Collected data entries
╭──

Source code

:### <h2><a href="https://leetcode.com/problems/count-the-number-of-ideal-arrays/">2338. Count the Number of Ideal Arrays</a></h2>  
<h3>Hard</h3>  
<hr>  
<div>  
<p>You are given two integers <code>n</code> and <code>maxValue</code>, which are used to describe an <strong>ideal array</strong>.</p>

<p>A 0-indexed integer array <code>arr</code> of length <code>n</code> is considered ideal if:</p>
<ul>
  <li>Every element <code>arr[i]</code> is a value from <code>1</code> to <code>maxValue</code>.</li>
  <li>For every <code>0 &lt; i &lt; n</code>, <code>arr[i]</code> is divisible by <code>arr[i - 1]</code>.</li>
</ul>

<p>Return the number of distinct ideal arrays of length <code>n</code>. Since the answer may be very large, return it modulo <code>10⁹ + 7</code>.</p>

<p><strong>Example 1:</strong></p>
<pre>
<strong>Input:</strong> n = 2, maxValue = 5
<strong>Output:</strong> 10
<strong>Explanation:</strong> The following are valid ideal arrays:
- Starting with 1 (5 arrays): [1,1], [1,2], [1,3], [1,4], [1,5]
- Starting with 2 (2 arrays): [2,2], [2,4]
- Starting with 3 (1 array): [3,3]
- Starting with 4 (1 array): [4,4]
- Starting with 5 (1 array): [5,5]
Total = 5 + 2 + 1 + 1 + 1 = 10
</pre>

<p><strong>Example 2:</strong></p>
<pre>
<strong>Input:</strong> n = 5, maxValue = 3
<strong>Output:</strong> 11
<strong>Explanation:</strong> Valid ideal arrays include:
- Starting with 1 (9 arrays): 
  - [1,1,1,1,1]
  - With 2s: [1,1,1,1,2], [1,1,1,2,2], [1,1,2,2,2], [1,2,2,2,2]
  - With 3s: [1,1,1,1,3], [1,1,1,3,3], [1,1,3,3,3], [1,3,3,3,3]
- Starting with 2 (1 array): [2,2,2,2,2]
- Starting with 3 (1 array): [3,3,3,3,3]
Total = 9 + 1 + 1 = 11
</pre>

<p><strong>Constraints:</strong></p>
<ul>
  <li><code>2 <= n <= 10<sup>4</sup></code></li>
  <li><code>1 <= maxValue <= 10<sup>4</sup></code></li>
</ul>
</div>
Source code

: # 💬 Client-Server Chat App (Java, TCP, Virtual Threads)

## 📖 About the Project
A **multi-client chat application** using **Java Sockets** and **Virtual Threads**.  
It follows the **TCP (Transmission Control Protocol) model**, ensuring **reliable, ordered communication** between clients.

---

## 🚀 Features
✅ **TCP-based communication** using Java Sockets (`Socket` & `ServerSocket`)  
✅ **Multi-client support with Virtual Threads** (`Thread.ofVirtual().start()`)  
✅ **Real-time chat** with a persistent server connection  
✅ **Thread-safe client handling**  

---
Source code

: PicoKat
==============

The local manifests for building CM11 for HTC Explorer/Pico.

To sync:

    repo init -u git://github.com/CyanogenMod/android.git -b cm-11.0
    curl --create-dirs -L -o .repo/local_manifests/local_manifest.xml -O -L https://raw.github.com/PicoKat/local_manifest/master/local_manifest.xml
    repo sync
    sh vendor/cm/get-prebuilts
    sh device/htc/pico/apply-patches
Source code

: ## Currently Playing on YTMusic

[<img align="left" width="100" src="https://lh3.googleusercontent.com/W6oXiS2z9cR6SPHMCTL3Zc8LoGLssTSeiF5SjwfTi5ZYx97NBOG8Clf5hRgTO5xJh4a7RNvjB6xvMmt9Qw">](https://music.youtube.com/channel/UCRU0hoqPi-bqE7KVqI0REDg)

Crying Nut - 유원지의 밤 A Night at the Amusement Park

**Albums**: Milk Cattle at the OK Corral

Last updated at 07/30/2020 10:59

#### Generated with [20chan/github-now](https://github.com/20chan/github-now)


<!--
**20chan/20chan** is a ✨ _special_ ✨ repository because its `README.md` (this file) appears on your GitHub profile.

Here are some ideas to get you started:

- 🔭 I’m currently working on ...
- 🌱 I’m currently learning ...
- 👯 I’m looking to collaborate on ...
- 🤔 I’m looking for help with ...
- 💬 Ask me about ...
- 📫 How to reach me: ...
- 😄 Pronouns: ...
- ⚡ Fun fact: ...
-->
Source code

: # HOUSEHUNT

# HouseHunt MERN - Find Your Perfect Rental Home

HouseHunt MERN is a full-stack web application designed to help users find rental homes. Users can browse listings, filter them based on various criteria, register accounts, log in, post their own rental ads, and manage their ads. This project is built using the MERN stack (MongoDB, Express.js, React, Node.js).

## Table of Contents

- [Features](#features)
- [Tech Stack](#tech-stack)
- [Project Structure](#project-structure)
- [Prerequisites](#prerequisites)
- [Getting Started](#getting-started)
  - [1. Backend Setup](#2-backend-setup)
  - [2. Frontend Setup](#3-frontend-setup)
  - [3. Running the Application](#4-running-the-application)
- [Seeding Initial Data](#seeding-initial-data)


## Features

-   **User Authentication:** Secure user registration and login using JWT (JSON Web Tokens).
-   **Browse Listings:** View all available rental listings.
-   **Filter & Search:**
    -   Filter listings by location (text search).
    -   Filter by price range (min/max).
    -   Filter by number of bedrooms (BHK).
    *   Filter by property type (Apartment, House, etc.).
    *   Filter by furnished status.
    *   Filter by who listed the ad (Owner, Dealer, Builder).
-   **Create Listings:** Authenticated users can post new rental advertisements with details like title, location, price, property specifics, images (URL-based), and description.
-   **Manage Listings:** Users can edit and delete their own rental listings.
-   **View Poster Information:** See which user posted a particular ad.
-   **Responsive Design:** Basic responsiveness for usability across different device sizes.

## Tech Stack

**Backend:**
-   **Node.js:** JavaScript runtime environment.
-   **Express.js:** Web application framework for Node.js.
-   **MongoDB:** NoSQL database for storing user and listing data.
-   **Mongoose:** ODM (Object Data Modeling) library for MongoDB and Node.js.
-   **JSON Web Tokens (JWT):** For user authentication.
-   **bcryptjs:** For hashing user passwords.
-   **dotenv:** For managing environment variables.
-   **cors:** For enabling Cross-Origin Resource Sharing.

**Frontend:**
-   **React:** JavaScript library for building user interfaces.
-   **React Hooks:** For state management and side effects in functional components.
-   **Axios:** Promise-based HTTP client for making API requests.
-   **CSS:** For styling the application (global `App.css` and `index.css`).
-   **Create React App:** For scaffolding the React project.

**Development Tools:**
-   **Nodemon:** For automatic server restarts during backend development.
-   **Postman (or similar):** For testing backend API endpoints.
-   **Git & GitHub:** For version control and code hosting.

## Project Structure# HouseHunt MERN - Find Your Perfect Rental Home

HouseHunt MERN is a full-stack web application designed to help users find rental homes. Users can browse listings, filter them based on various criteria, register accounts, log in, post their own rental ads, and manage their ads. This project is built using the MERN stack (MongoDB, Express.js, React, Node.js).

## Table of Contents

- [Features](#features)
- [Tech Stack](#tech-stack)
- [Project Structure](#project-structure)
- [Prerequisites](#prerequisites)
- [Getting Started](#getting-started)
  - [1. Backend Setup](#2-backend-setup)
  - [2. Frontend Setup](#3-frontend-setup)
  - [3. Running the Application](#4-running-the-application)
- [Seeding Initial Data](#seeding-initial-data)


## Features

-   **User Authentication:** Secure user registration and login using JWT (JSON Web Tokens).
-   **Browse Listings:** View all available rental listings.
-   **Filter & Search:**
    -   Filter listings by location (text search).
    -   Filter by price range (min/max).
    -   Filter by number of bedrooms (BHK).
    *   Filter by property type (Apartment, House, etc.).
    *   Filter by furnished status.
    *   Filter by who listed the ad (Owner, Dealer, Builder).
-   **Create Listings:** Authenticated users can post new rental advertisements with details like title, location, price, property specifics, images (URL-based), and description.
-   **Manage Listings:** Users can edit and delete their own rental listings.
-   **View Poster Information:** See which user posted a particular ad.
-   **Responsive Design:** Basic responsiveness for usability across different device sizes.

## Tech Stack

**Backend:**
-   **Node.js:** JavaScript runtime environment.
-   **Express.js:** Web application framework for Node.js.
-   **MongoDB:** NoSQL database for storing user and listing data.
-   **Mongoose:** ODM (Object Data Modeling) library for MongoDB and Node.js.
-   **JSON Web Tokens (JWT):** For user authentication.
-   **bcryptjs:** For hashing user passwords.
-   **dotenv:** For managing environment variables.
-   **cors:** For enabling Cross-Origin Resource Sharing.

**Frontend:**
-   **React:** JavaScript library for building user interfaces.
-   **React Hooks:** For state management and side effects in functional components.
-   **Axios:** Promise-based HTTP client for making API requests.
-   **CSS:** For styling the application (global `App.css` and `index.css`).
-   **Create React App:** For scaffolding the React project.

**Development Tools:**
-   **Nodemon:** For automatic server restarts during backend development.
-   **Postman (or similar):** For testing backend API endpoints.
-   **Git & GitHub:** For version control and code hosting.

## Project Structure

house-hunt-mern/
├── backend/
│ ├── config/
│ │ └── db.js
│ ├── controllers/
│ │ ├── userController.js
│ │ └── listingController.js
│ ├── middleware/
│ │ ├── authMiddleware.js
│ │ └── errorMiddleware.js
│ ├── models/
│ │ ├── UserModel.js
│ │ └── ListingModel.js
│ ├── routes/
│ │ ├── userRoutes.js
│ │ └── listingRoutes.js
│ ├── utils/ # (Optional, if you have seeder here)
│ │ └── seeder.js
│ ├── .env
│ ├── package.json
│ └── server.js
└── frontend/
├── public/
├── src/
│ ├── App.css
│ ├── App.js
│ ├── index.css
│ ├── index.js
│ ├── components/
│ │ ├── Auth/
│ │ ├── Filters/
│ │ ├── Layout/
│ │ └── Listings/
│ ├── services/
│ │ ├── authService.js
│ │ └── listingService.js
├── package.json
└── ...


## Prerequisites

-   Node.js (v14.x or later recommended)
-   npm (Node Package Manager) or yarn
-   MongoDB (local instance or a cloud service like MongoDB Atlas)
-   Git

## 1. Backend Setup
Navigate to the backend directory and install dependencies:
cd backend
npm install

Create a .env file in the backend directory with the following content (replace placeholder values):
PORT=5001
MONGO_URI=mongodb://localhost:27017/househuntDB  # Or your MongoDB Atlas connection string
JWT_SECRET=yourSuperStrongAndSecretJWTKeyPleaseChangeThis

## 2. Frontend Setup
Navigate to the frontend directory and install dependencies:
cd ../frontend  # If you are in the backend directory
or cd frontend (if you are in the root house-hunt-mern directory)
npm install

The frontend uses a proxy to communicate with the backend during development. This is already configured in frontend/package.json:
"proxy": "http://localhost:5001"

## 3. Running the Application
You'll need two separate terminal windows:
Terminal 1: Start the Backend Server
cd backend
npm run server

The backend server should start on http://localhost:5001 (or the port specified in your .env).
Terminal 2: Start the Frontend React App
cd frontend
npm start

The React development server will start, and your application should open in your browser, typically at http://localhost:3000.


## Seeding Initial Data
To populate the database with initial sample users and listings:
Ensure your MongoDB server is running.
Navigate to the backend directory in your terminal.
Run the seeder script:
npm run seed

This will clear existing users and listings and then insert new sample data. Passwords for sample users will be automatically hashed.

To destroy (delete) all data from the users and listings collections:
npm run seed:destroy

╰──

§ **ACTION ITEM**
Print, please, the lines above from the very first through the one that holds "<p>You are given", both included, word for word and with nothing else.

§ **THE ANSWER**
Source code

:### <h2><a href="https://leetcode.com/problems/count-the-number-of-ideal-arrays/">2338. Count the Number of Ideal Arrays</a></h2>  
<h3>Hard</h3>  
<hr>  
<div>  
<p>You are given two integers <code>n</code> and <code>maxValue</code>, which are used to describe an <strong>ideal array</strong>.</p>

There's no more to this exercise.